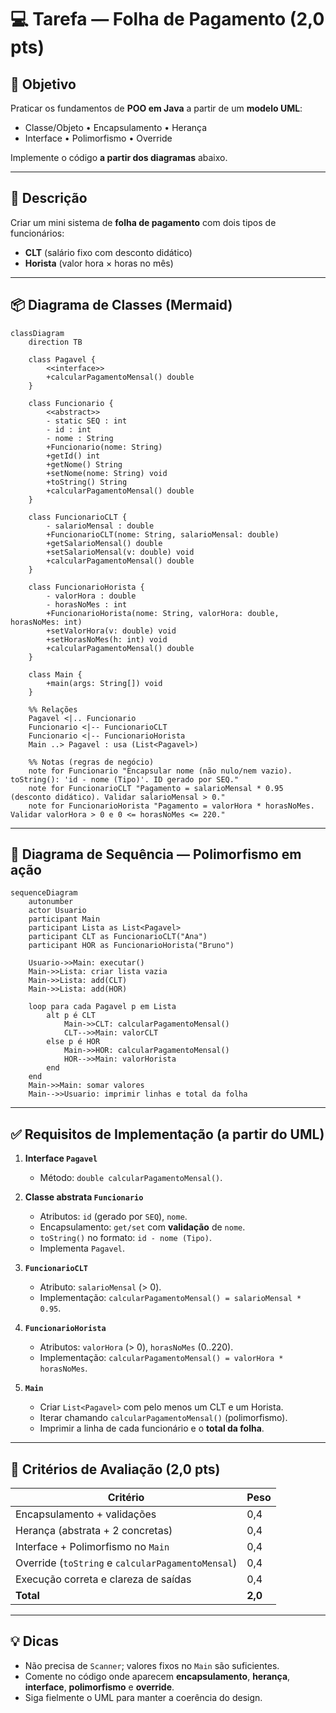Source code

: # 💻 Tarefa — Folha de Pagamento (2,0 pts)

## 🎯 Objetivo

Praticar os fundamentos de **POO em Java** a partir de um **modelo UML**:

* Classe/Objeto • Encapsulamento • Herança
* Interface • Polimorfismo • Override

Implemente o código **a partir dos diagramas** abaixo.

---

## 🧩 Descrição

Criar um mini sistema de **folha de pagamento** com dois tipos de funcionários:

* **CLT** (salário fixo com desconto didático)
* **Horista** (valor hora × horas no mês)

---

## 📦 Diagrama de **Classes** (Mermaid)

```mermaid
classDiagram
    direction TB

    class Pagavel {
        <<interface>>
        +calcularPagamentoMensal() double
    }

    class Funcionario {
        <<abstract>>
        - static SEQ : int
        - id : int
        - nome : String
        +Funcionario(nome: String)
        +getId() int
        +getNome() String
        +setNome(nome: String) void
        +toString() String
        +calcularPagamentoMensal() double
    }

    class FuncionarioCLT {
        - salarioMensal : double
        +FuncionarioCLT(nome: String, salarioMensal: double)
        +getSalarioMensal() double
        +setSalarioMensal(v: double) void
        +calcularPagamentoMensal() double
    }

    class FuncionarioHorista {
        - valorHora : double
        - horasNoMes : int
        +FuncionarioHorista(nome: String, valorHora: double, horasNoMes: int)
        +setValorHora(v: double) void
        +setHorasNoMes(h: int) void
        +calcularPagamentoMensal() double
    }

    class Main {
        +main(args: String[]) void
    }

    %% Relações
    Pagavel <|.. Funcionario
    Funcionario <|-- FuncionarioCLT
    Funcionario <|-- FuncionarioHorista
    Main ..> Pagavel : usa (List<Pagavel>)

    %% Notas (regras de negócio)
    note for Funcionario "Encapsular nome (não nulo/nem vazio). toString(): 'id - nome (Tipo)'. ID gerado por SEQ."
    note for FuncionarioCLT "Pagamento = salarioMensal * 0.95 (desconto didático). Validar salarioMensal > 0."
    note for FuncionarioHorista "Pagamento = valorHora * horasNoMes. Validar valorHora > 0 e 0 <= horasNoMes <= 220."
```

---

## 🔄 Diagrama de **Sequência** — Polimorfismo em ação

```mermaid
sequenceDiagram
    autonumber
    actor Usuario
    participant Main
    participant Lista as List<Pagavel>
    participant CLT as FuncionarioCLT("Ana")
    participant HOR as FuncionarioHorista("Bruno")

    Usuario->>Main: executar()
    Main->>Lista: criar lista vazia
    Main->>Lista: add(CLT)
    Main->>Lista: add(HOR)

    loop para cada Pagavel p em Lista
        alt p é CLT
            Main->>CLT: calcularPagamentoMensal()
            CLT-->>Main: valorCLT
        else p é HOR
            Main->>HOR: calcularPagamentoMensal()
            HOR-->>Main: valorHorista
        end
    end
    Main->>Main: somar valores
    Main-->>Usuario: imprimir linhas e total da folha
```

---

## ✅ Requisitos de Implementação (a partir do UML)

1. **Interface `Pagavel`**

   * Método: `double calcularPagamentoMensal()`.

2. **Classe abstrata `Funcionario`**

   * Atributos: `id` (gerado por `SEQ`), `nome`.
   * Encapsulamento: `get/set` com **validação** de `nome`.
   * `toString()` no formato: `id - nome (Tipo)`.
   * Implementa `Pagavel`.

3. **`FuncionarioCLT`**

   * Atributo: `salarioMensal` (> 0).
   * Implementação: `calcularPagamentoMensal() = salarioMensal * 0.95`.

4. **`FuncionarioHorista`**

   * Atributos: `valorHora` (> 0), `horasNoMes` (0..220).
   * Implementação: `calcularPagamentoMensal() = valorHora * horasNoMes`.

5. **`Main`**

   * Criar `List<Pagavel>` com pelo menos um CLT e um Horista.
   * Iterar chamando `calcularPagamentoMensal()` (polimorfismo).
   * Imprimir a linha de cada funcionário e o **total da folha**.

---

## 📝 Critérios de Avaliação (2,0 pts)

| Critério                                          | Peso    |
| ------------------------------------------------- | ------- |
| Encapsulamento + validações                       | 0,4     |
| Herança (abstrata + 2 concretas)                  | 0,4     |
| Interface + Polimorfismo no `Main`                | 0,4     |
| Override (`toString` e `calcularPagamentoMensal`) | 0,4     |
| Execução correta e clareza de saídas              | 0,4     |
| **Total**                                         | **2,0** |

---

## 💡 Dicas

* Não precisa de `Scanner`; valores fixos no `Main` são suficientes.
* Comente no código onde aparecem **encapsulamento**, **herança**, **interface**, **polimorfismo** e **override**.
* Siga fielmente o UML para manter a coerência do design.
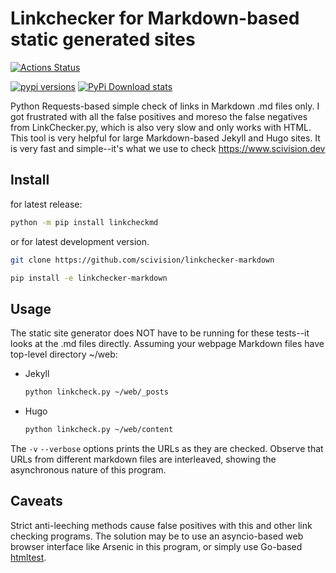# Linkchecker for Markdown-based static generated sites

[![Actions Status](https://github.com/scivision/linkchecker-markdown/workflows/ci/badge.svg)](https://github.com/scivision/linkchecker-markdown/actions)

[![pypi versions](https://img.shields.io/pypi/pyversions/linkcheckmd.svg)](https://pypi.python.org/pypi/linkcheckmd)
[![PyPi Download stats](http://pepy.tech/badge/linkcheckmd)](http://pepy.tech/project/linkcheckmd)

Python Requests-based simple check of links in Markdown .md files only.
I got frustrated with all the false positives and moreso the false negatives from LinkChecker.py, which is also very slow and only works with HTML.
This tool is very helpful for large Markdown-based Jekyll and Hugo sites.
It is very fast and simple--it's what we use to check https://www.scivision.dev

## Install

for latest release:

```sh
python -m pip install linkcheckmd
```

or for latest development version.

```sh
git clone https://github.com/scivision/linkchecker-markdown

pip install -e linkchecker-markdown
```

## Usage

The static site generator does NOT have to be running for these tests--it looks at the .md files directly.
Assuming your webpage Markdown files have top-level directory ~/web:

* Jekyll

    ```sh
    python linkcheck.py ~/web/_posts
    ```

* Hugo

    ```sh
    python linkcheck.py ~/web/content
    ```

The `-v` `--verbose` options prints the URLs as they are checked.
Observe that URLs from different markdown files are interleaved, showing the asynchronous nature of this program.

## Caveats

Strict anti-leeching methods cause false positives with this and other link checking programs.
The solution may be to use an asyncio-based web browser interface like Arsenic in this program, or simply use Go-based
[htmltest](https://github.com/wjdp/htmltest).
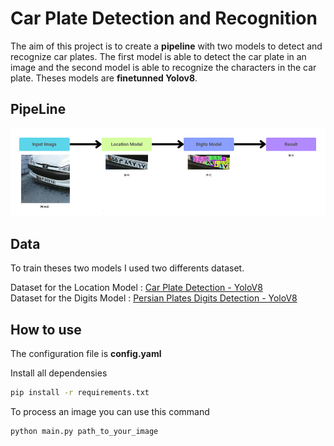 # Car Plate Detection and Recognition

The aim of this project is to create a **pipeline** with two models to detect and recognize car plates. The first model 
is able to detect the car plate in an image and the second model is able to recognize the characters in the car plate.
Theses models are **finetunned Yolov8**.

## PipeLine

<div>
	<img src="https://github.com/Gazeux33/CarPlateDetection/blob/master/assets/pipeline.png">
</div>


## Data

To train theses two models I used two differents dataset.

Dataset for the Location Model : [Car Plate Detection - YoloV8](https://www.kaggle.com/datasets/nimapourmoradi/car-plate-detection-yolov8)
<br>
Dataset for the Digits Model : [Persian Plates Digits Detection - YoloV8](https://www.kaggle.com/code/nimapourmoradi/persian-plates-digits-detection-yolov8)

## How to use
The configuration file is **config.yaml**

Install all dependensies
```bash
pip install -r requirements.txt

```

To process an image you can use this command 
```bash
python main.py path_to_your_image

```


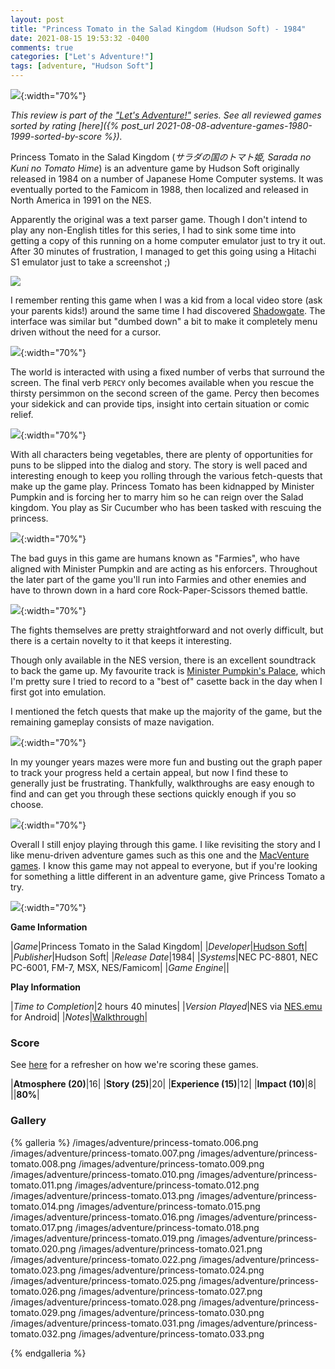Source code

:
 ```yaml
---
layout: post
title: "Princess Tomato in the Salad Kingdom (Hudson Soft) - 1984"
date: 2021-08-15 19:53:32 -0400
comments: true
categories: ["Let's Adventure!"]
tags: [adventure, "Hudson Soft"]
---
```

![](/images/adventure/princess-tomato.006.png){:width="70%"}

_This review is part of the ["Let's Adventure!"](https://www.alexbevi.com/categories/let-s-adventure/) series. See all reviewed games sorted by rating [here]({% post_url 2021-08-08-adventure-games-1980-1999-sorted-by-score %})._

Princess Tomato in the Salad Kingdom (_サラダの国のトマト姫, Sarada no Kuni no Tomato Hime_) is an adventure game by Hudson Soft originally released in 1984 on a number of Japanese Home Computer systems. It was eventually ported to the Famicom in 1988, then localized and released in North America in 1991 on the NES.

Apparently the original was a text parser game. Though I don't intend to play any non-English titles for this series, I had to sink some time into getting a copy of this running on a home computer emulator just to try it out. After 30 minutes of frustration, I managed to get this going using a Hitachi S1 emulator just to take a screenshot ;)

![](/images/adventure/princess-tomato-s1.png)

I remember renting this game when I was a kid from a local video store (ask your parents kids!) around the same time I had discovered [Shadowgate](https://en.wikipedia.org/wiki/Shadowgate). The interface was similar but "dumbed down" a bit to make it completely menu driven without the need for a cursor.

![](/images/adventure/princess-tomato.008.png){:width="70%"}

The world is interacted with using a fixed number of verbs that surround the screen. The final verb `PERCY` only becomes available when you rescue the thirsty persimmon on the second screen of the game. Percy then becomes your sidekick and can provide tips, insight into certain situation or comic relief.

![](/images/adventure/princess-tomato.021.png){:width="70%"}

With all characters being vegetables, there are plenty of opportunities for puns to be slipped into the dialog and story. The story is well paced and interesting enough to keep you rolling through the various fetch-quests that make up the game play. Princess Tomato has been kidnapped by Minister Pumpkin and is forcing her to marry him so he can reign over the Salad kingdom. You play as Sir Cucumber who has been tasked with rescuing the princess.

![](/images/adventure/princess-tomato.017.png){:width="70%"}

The bad guys in this game are humans known as "Farmies", who have aligned with Minister Pumpkin and are acting as his enforcers. Throughout the later part of the game you'll run into Farmies and other enemies and have to thrown down in a hard core Rock-Paper-Scissors themed battle.

![](/images/adventure/princess-tomato.018.png){:width="70%"}

The fights themselves are pretty straightforward and not overly difficult, but there is a certain novelty to it that keeps it interesting.

Though only available in the NES version, there is an excellent soundtrack to back the game up. My favourite track is [Minister Pumpkin's Palace](https://www.youtube.com/watch?v=bqC0kHPLtDg&t=878s), which I'm pretty sure I tried to record to a "best of" casette back in the day when I first got into emulation.

I mentioned the fetch quests that make up the majority of the game, but the remaining gameplay consists of maze navigation.

![](/images/adventure/princess-tomato.019.png){:width="70%"}

In my younger years mazes were more fun and busting out the graph paper to track your progress held a certain appeal, but now I find these to generally just be frustrating. Thankfully, walkthroughs are easy enough to find and can get you through these sections quickly enough if you so choose.

![](/images/adventure/princess-tomato.026.png){:width="70%"}

Overall I still enjoy playing through this game. I like revisiting the story and I like menu-driven adventure games such as this one and the [MacVenture games](https://en.wikipedia.org/wiki/MacVenture). I know this game may not appeal to everyone, but if you're looking for something a little different in an adventure game, give Princess Tomato a try.

![](/images/adventure/princess-tomato.032.png){:width="70%"}

**Game Information**

|*Game*|Princess Tomato in the Salad Kingdom|
|*Developer*|[Hudson Soft](https://en.wikipedia.org/wiki/Hudson_Soft)|
|*Publisher*|Hudson Soft|
|*Release Date*|1984|
|*Systems*|NEC PC-8801, NEC PC-6001, FM-7, MSX, NES/Famicom|
|*Game Engine*||

**Play Information**

|*Time to Completion*|2 hours 40 minutes|
|*Version Played*|NES via [NES.emu](https://github.com/Rakashazi/emu-ex-plus-alpha) for Android|
|*Notes*|[Walkthrough](https://strategywiki.org/wiki/Princess_Tomato_in_the_Salad_Kingdom/Walkthrough)|

### Score

See [here](https://www.alexbevi.com/blog/2021/07/28/adventure-games-1980-1999/#scoring) for a refresher on how we're scoring these games.

|**Atmosphere (20)**|16|
|**Story (25)**|20|
|**Experience (15)**|12|
|**Impact (10)**|8|
||**80%**|

### Gallery

{% galleria %}
/images/adventure/princess-tomato.006.png
/images/adventure/princess-tomato.007.png
/images/adventure/princess-tomato.008.png
/images/adventure/princess-tomato.009.png
/images/adventure/princess-tomato.010.png
/images/adventure/princess-tomato.011.png
/images/adventure/princess-tomato.012.png
/images/adventure/princess-tomato.013.png
/images/adventure/princess-tomato.014.png
/images/adventure/princess-tomato.015.png
/images/adventure/princess-tomato.016.png
/images/adventure/princess-tomato.017.png
/images/adventure/princess-tomato.018.png
/images/adventure/princess-tomato.019.png
/images/adventure/princess-tomato.020.png
/images/adventure/princess-tomato.021.png
/images/adventure/princess-tomato.022.png
/images/adventure/princess-tomato.023.png
/images/adventure/princess-tomato.024.png
/images/adventure/princess-tomato.025.png
/images/adventure/princess-tomato.026.png
/images/adventure/princess-tomato.027.png
/images/adventure/princess-tomato.028.png
/images/adventure/princess-tomato.029.png
/images/adventure/princess-tomato.030.png
/images/adventure/princess-tomato.031.png
/images/adventure/princess-tomato.032.png
/images/adventure/princess-tomato.033.png

{% endgalleria %}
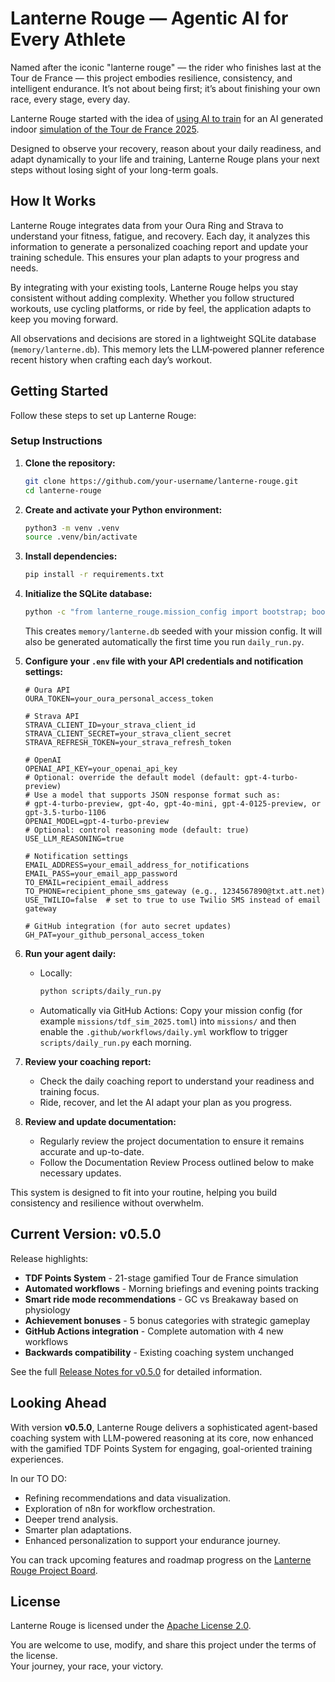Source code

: # Lanterne Rouge — Agentic AI for Every Athlete

Named after the iconic "lanterne rouge" — the rider who finishes last at the Tour de France — this project embodies resilience, consistency, and intelligent endurance. It’s not about being first; it’s about finishing your own race, every stage, every day.

Lanterne Rouge started with the idea of [using AI to train](/docs/training_strategy.md) for an AI generated indoor [simulation of the Tour de France 2025](/docs/simulation_event.md).

Designed to observe your recovery, reason about your daily readiness, and adapt dynamically to your life and training, Lanterne Rouge plans your next steps without losing sight of your long-term goals.

## How It Works

Lanterne Rouge integrates data from your Oura Ring and Strava to understand your fitness, fatigue, and recovery. Each day, it analyzes this information to generate a personalized coaching report and update your training schedule. This ensures your plan adapts to your progress and needs.

By integrating with your existing tools, Lanterne Rouge helps you stay consistent without adding complexity. Whether you follow structured workouts, use cycling platforms, or ride by feel, the application adapts to keep you moving forward.

All observations and decisions are stored in a lightweight SQLite database (`memory/lanterne.db`).
This memory lets the LLM‑powered planner reference recent history when crafting each day’s workout.

## Getting Started

Follow these steps to set up Lanterne Rouge:

### Setup Instructions

1. **Clone the repository:**

   ```bash
   git clone https://github.com/your-username/lanterne-rouge.git
   cd lanterne-rouge
   ```

2. **Create and activate your Python environment:**

   ```bash
   python3 -m venv .venv
   source .venv/bin/activate
   ```

3. **Install dependencies:**

   ```bash
   pip install -r requirements.txt
   ```

4. **Initialize the SQLite database:**

   ```bash
   python -c "from lanterne_rouge.mission_config import bootstrap; bootstrap('missions/tdf_sim_2025.toml')"
   ```
   This creates `memory/lanterne.db` seeded with your mission config. It will also be generated automatically the first time you run `daily_run.py`.

5. **Configure your `.env` file with your API credentials and notification settings:**

   ```env
   # Oura API
   OURA_TOKEN=your_oura_personal_access_token

   # Strava API
   STRAVA_CLIENT_ID=your_strava_client_id
   STRAVA_CLIENT_SECRET=your_strava_client_secret
   STRAVA_REFRESH_TOKEN=your_strava_refresh_token

   # OpenAI
   OPENAI_API_KEY=your_openai_api_key
   # Optional: override the default model (default: gpt-4-turbo-preview)
   # Use a model that supports JSON response format such as:
   # gpt-4-turbo-preview, gpt-4o, gpt-4o-mini, gpt-4-0125-preview, or gpt-3.5-turbo-1106
   OPENAI_MODEL=gpt-4-turbo-preview
   # Optional: control reasoning mode (default: true)
   USE_LLM_REASONING=true

   # Notification settings
   EMAIL_ADDRESS=your_email_address_for_notifications
   EMAIL_PASS=your_email_app_password
   TO_EMAIL=recipient_email_address
   TO_PHONE=recipient_phone_sms_gateway (e.g., 1234567890@txt.att.net)
   USE_TWILIO=false  # set to true to use Twilio SMS instead of email gateway

   # GitHub integration (for auto secret updates)
   GH_PAT=your_github_personal_access_token
   ```

6. **Run your agent daily:**

   - Locally:
     ```bash
     python scripts/daily_run.py
     ```
   - Automatically via GitHub Actions:
     Copy your mission config (for example `missions/tdf_sim_2025.toml`) into `missions/` and then enable the `.github/workflows/daily.yml` workflow to trigger `scripts/daily_run.py` each morning.

7. **Review your coaching report:**
   - Check the daily coaching report to understand your readiness and training focus.
   - Ride, recover, and let the AI adapt your plan as you progress.

8. **Review and update documentation:**
   - Regularly review the project documentation to ensure it remains accurate and up-to-date.
   - Follow the Documentation Review Process outlined below to make necessary updates.

This system is designed to fit into your routine, helping you build consistency and resilience without overwhelm.

## Current Version: v0.5.0

Release highlights:
- **TDF Points System** - 21-stage gamified Tour de France simulation
- **Automated workflows** - Morning briefings and evening points tracking
- **Smart ride mode recommendations** - GC vs Breakaway based on physiology
- **Achievement bonuses** - 5 bonus categories with strategic gameplay
- **GitHub Actions integration** - Complete automation with 4 new workflows
- **Backwards compatibility** - Existing coaching system unchanged

See the full [Release Notes for v0.5.0](RELEASE_NOTES_v0.5.0.md) for detailed information.

## Looking Ahead

With version **v0.5.0**, Lanterne Rouge delivers a sophisticated agent-based coaching system with LLM-powered reasoning at its core, now enhanced with the gamified TDF Points System for engaging, goal-oriented training experiences.

In our TO DO:
- Refining recommendations and data visualization.
- Exploration of n8n for workflow orchestration.
- Deeper trend analysis.
- Smarter plan adaptations.
- Enhanced personalization to support your endurance journey.

You can track upcoming features and roadmap progress on the [Lanterne Rouge Project Board](https://github.com/users/alponsirenas/projects/2).

## License

Lanterne Rouge is licensed under the [Apache License 2.0](LICENSE).

You are welcome to use, modify, and share this project under the terms of the license.  
Your journey, your race, your victory.
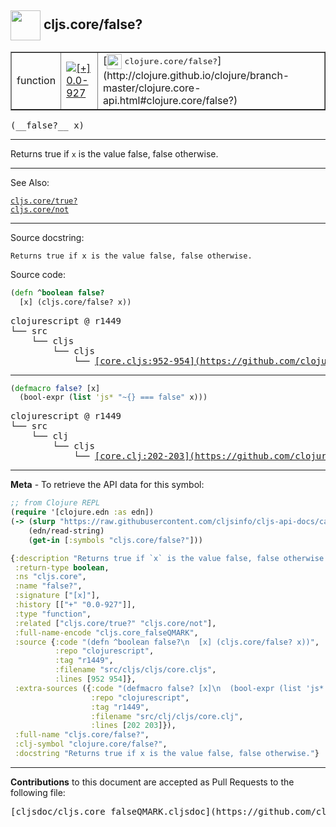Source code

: ## <img width="48px" valign="middle" src="http://i.imgur.com/Hi20huC.png"> cljs.core/false?

 <table border="1">
<tr>

<td>function</td>
<td><a href="https://github.com/cljsinfo/cljs-api-docs/tree/0.0-927"><img valign="middle" alt="[+] 0.0-927" src="https://img.shields.io/badge/+-0.0--927-lightgrey.svg"></a> </td>
<td>
[<img height="24px" valign="middle" src="http://i.imgur.com/1GjPKvB.png"> <samp>clojure.core/false?</samp>](http://clojure.github.io/clojure/branch-master/clojure.core-api.html#clojure.core/false?)
</td>
</tr>
</table>

 <samp>
(__false?__ x)<br>
</samp>

---

Returns true if `x` is the value false, false otherwise.

---


See Also:

[`cljs.core/true?`](cljs.core_trueQMARK.md)<br>
[`cljs.core/not`](cljs.core_not.md)<br>

---

Source docstring:

```
Returns true if x is the value false, false otherwise.
```

Source code:

```clj
(defn ^boolean false?
  [x] (cljs.core/false? x))
```

 <pre>
clojurescript @ r1449
└── src
    └── cljs
        └── cljs
            └── <ins>[core.cljs:952-954](https://github.com/clojure/clojurescript/blob/r1449/src/cljs/cljs/core.cljs#L952-L954)</ins>
</pre>


---

```clj
(defmacro false? [x]
  (bool-expr (list 'js* "~{} === false" x)))
```

 <pre>
clojurescript @ r1449
└── src
    └── clj
        └── cljs
            └── <ins>[core.clj:202-203](https://github.com/clojure/clojurescript/blob/r1449/src/clj/cljs/core.clj#L202-L203)</ins>
</pre>

---

__Meta__ - To retrieve the API data for this symbol:

```clj
;; from Clojure REPL
(require '[clojure.edn :as edn])
(-> (slurp "https://raw.githubusercontent.com/cljsinfo/cljs-api-docs/catalog/cljs-api.edn")
    (edn/read-string)
    (get-in [:symbols "cljs.core/false?"]))
```

```clj
{:description "Returns true if `x` is the value false, false otherwise.",
 :return-type boolean,
 :ns "cljs.core",
 :name "false?",
 :signature ["[x]"],
 :history [["+" "0.0-927"]],
 :type "function",
 :related ["cljs.core/true?" "cljs.core/not"],
 :full-name-encode "cljs.core_falseQMARK",
 :source {:code "(defn ^boolean false?\n  [x] (cljs.core/false? x))",
          :repo "clojurescript",
          :tag "r1449",
          :filename "src/cljs/cljs/core.cljs",
          :lines [952 954]},
 :extra-sources ({:code "(defmacro false? [x]\n  (bool-expr (list 'js* \"~{} === false\" x)))",
                  :repo "clojurescript",
                  :tag "r1449",
                  :filename "src/clj/cljs/core.clj",
                  :lines [202 203]}),
 :full-name "cljs.core/false?",
 :clj-symbol "clojure.core/false?",
 :docstring "Returns true if x is the value false, false otherwise."}

```

---

__Contributions__ to this document are accepted as Pull Requests to the following file:

 <pre>
[cljsdoc/cljs.core_falseQMARK.cljsdoc](https://github.com/cljsinfo/cljs-api-docs/blob/master/cljsdoc/cljs.core_falseQMARK.cljsdoc)
</pre>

· · · · ·

● What the task requires: Pictures should not appear in the copy. Write out exactly the lines above from the first one through the line that contains "## 🧩 Descrição".

● Solution for this exercise:
Source code

: # 💻 Tarefa — Folha de Pagamento (2,0 pts)

## 🎯 Objetivo

Praticar os fundamentos de **POO em Java** a partir de um **modelo UML**:

* Classe/Objeto • Encapsulamento • Herança
* Interface • Polimorfismo • Override

Implemente o código **a partir dos diagramas** abaixo.

---

## 🧩 Descrição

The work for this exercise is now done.